Databricks Community

zed · 3 weeks ago

I am using the Feature Engineering client when writing to a time series feature table. Then I have cried two data bricks jobs with the below code. I am running with different run_dates (e.g. '2016-01-07' and '2016-01-08'). When they run concurrently, one of the jobs throws:

ConcurrentAppendException: Files were added to the root of the table by a concurrent update. Please try the operation again.

I think this is happening because of the merge operation that the feature engineering client is using. One solution that I have read is Avoid conflicts using partitioning and disjoint command conditions. However, I cannot partition the table because my table is a Time Series Feature table, which should not be partitioned according to this doc:

A time series feature table must have one timestamp key and cannot have any partition columns. The timestamp key column must be of TimestampType or DateType.

https://docs.databricks.com/en/machine-learning/feature-store/time-series.html#create-a-time-series-...

In addition, the code snippet solution described by using the below code cannot be used as well since the write_table handles the merge operation, and is abstracted.

"s.user_id = t.user_id AND s.date = t.date AND s.country = t.country AND t.date = '" + <date> + "' AND t.country = '" + <country> + "'")

How can I write concurrently to a time series feature table then?

# Databricks notebook source
from pyspark.sql import SparkSession, DataFrame
import pyspark.sql.functions as F
from pyspark.sql.types import FloatType, IntegerType, StringType

from delta.tables import DeltaTable

from databricks.feature_engineering import FeatureEngineeringClient

def get_inputs(spark, run_date: str) -> list[DataFrame]:
    return {
        "silver_taxi_trips": (
            spark.read.load(
                path="/databricks-datasets/nyctaxi-with-zipcodes/subsampled", 
                format="delta"
            )
            .filter(
                F.col("tpep_pickup_datetime").cast("date") <= run_date
            )
        ),
    }


def main(spark, run_date: str) -> None:
    inputs = get_inputs(spark, run_date)

    df_taxi_trips = inputs["silver_taxi_trips"]
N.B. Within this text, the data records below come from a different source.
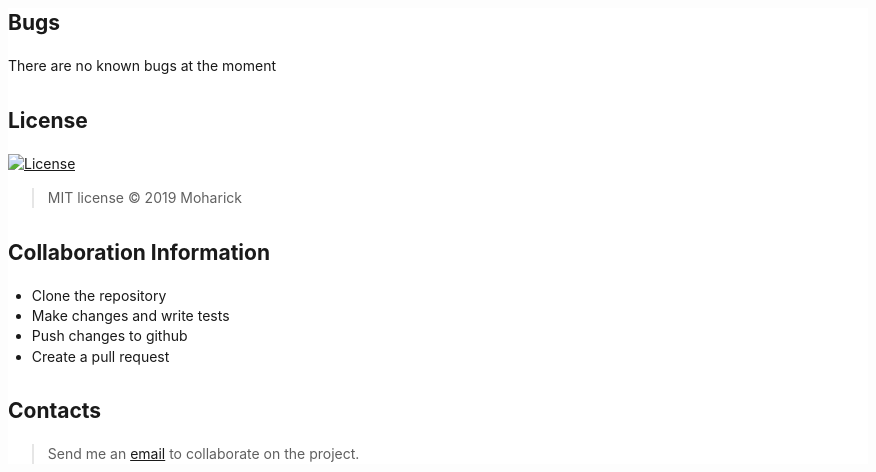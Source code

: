 
## Bugs
There are no known bugs at the moment

## License
[![License](https://img.shields.io/packagist/l/loopline-systems/closeio-api-wrapper.svg)](http://opensource.org/licenses/MIT)
>MIT license &copy;  2019 Moharick

## Collaboration Information
* Clone the repository
* Make changes and write tests
* Push changes to github
* Create a pull request

## Contacts
> Send me an [email](moharick@gmail.com) to collaborate on the project.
    df_pickupzip_features = (
        df_taxi_trips.groupBy(
            "pickup_zip", F.hour("tpep_pickup_datetime").alias("hour_slot")
        )
        .agg(
            F.mean("fare_amount").alias("mean_fare_hourly_pickup_zip"),
            F.count("*").alias("count_trips_hourly_pickup_zip"),
        )
        .select(
            F.col("pickup_zip").alias("zip"),
            F.col("hour_slot"),
            F.col("mean_fare_hourly_pickup_zip").cast(FloatType()),
            F.col("count_trips_hourly_pickup_zip").cast(IntegerType()),
        )
    )

    df_pickupzip_features = df_pickupzip_features.withColumn('run_date', F.to_date(F.lit(run_date)))
    df_pickupzip_features = df_pickupzip_features.withColumn('writing_ts', F.current_timestamp())
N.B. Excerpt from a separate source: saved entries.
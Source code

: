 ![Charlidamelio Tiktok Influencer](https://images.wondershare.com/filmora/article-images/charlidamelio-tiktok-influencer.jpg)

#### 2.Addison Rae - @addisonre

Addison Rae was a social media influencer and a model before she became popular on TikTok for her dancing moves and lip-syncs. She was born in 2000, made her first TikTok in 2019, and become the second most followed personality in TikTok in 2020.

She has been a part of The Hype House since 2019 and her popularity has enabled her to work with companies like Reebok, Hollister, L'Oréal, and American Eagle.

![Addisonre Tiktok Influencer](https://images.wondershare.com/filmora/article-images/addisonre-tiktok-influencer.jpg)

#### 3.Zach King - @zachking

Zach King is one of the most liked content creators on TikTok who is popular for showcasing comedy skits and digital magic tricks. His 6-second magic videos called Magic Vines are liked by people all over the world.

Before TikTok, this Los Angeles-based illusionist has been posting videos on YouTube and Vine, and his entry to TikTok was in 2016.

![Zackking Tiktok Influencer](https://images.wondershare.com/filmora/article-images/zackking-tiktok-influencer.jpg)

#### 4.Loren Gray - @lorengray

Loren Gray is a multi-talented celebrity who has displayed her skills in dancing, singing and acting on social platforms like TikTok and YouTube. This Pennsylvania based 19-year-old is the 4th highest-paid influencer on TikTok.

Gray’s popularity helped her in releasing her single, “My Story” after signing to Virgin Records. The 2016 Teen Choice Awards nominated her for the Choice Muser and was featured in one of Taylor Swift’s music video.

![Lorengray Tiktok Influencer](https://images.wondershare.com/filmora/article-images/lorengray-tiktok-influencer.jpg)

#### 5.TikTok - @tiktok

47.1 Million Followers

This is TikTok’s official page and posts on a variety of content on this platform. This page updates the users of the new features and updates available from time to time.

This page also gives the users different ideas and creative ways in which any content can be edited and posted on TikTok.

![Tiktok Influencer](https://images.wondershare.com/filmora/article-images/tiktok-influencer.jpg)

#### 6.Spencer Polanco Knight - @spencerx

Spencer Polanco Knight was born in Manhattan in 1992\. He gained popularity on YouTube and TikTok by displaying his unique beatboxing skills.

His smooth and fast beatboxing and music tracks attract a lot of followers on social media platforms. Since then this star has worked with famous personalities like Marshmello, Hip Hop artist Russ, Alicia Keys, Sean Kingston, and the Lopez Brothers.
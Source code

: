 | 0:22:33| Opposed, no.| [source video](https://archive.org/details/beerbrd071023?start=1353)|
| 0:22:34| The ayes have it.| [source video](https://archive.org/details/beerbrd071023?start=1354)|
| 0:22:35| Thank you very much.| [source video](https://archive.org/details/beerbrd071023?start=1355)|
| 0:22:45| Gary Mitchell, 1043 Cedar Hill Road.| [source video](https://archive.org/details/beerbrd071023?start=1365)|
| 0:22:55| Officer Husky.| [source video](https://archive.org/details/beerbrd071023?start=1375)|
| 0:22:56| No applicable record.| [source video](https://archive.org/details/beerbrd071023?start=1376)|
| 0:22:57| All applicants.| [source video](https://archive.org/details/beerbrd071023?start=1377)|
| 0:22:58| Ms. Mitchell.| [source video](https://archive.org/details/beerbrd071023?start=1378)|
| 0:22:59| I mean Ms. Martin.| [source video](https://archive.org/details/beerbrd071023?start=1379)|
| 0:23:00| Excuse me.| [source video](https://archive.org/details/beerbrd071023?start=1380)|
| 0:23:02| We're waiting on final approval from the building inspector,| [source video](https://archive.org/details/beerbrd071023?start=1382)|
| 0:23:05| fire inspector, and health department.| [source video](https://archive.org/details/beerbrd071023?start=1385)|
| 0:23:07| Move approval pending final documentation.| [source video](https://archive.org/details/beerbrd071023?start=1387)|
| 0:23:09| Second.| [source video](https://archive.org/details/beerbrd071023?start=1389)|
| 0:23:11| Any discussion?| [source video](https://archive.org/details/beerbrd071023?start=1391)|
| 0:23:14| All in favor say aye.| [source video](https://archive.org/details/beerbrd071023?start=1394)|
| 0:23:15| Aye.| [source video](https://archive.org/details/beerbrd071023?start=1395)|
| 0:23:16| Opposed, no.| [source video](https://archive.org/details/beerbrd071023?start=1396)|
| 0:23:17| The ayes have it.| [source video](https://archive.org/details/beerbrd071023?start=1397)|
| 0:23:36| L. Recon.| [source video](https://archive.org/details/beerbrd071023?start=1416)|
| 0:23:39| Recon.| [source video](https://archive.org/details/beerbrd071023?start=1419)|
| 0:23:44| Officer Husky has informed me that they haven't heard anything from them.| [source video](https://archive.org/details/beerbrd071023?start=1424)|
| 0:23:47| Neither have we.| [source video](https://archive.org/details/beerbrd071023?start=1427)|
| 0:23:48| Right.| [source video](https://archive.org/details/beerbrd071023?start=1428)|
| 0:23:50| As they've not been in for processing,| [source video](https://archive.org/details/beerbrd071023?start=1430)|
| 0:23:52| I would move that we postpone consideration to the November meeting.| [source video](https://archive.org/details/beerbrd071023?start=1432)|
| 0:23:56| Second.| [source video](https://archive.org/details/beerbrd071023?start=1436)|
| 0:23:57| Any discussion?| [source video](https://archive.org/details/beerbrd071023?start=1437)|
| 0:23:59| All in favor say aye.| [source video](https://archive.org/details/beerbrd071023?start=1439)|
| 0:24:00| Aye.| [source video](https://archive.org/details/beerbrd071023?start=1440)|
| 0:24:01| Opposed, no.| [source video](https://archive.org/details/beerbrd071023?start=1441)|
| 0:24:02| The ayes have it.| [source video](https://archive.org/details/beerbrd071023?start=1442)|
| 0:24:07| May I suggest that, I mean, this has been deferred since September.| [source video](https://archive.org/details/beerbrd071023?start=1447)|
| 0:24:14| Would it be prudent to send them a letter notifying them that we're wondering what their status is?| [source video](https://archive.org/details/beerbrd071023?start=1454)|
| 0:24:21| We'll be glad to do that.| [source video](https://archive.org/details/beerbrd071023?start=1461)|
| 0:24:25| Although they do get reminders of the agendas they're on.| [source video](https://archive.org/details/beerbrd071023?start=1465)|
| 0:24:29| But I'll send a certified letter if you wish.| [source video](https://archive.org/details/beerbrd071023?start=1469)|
    fe = FeatureEngineeringClient()
    fe.write_table(
        name="dbc_mlops_premium.taxi_example.trip_pickup_features",
        df=df_pickupzip_features
    )

the table was created with:

%sql
CREATE TABLE IF NOT EXISTS dbc_mlops_premium.taxi_example.trip_pickup_features(
  -- entity
  zip INT NOT NULL,
  hour_slot INT NOT NULL,
  -- features
  mean_fare_hourly_pickup_zip FLOAT,
  count_trips_hourly_pickup_zip INT,
  -- time metadata
  run_date DATE NOT NULL,
  writing_ts TIMESTAMP NOT NULL,
  CONSTRAINT trip_pickup_features_pk PRIMARY KEY (zip, hour_slot, run_date TIMESERIES)
)
COMMENT "Taxi pick up features";

VZLA · Friday

@zed Clustering by your date column can indeed help avoid the ConcurrentAppendException without incurring the strict partitioning constraints that a “time series feature table” normally disallows. Unlike partitioning, CLUSTER BY does not create physical partitions on disk for each date value—it simply organizes data files by that column, improving data skipping and reducing merge conflicts.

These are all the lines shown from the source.